- Data shown -

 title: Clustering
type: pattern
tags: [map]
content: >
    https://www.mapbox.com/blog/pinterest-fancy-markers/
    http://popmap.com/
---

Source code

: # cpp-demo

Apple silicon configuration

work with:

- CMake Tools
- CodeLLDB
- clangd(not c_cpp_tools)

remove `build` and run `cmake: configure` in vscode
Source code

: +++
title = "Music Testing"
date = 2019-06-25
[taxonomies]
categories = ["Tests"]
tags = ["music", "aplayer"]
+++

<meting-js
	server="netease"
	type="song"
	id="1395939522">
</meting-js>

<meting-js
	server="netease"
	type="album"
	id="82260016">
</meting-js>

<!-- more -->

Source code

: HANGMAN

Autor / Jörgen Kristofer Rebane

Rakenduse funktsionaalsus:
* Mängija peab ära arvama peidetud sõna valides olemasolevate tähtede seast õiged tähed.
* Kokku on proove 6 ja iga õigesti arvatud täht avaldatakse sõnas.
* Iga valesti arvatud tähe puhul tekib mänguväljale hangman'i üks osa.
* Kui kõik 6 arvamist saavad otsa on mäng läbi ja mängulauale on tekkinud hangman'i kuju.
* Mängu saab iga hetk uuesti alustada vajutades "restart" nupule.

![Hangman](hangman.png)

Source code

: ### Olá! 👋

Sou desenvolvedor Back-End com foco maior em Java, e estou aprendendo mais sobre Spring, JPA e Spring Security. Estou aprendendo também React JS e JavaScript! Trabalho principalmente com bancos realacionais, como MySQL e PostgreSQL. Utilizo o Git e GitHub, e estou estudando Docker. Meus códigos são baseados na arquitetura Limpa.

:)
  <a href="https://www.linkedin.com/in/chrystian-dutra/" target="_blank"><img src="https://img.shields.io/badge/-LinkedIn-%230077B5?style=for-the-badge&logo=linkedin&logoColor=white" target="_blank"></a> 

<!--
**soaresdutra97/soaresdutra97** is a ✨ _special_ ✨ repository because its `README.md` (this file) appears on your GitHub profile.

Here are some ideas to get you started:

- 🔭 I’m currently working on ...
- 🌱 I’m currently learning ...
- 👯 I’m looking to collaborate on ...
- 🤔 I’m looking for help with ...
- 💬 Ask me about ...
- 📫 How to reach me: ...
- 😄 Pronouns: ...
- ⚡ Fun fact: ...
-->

- What to do -
Output, unchanged, the lines of the listing above from the first one through the one holding "- clangd(not c_cpp_tools)". Leave out every line after it.

- Answer for this exercise -
 title: Clustering
type: pattern
tags: [map]
content: >
    https://www.mapbox.com/blog/pinterest-fancy-markers/
    http://popmap.com/
---

Source code

: # cpp-demo

Apple silicon configuration

work with:

- CMake Tools
- CodeLLDB
- clangd(not c_cpp_tools)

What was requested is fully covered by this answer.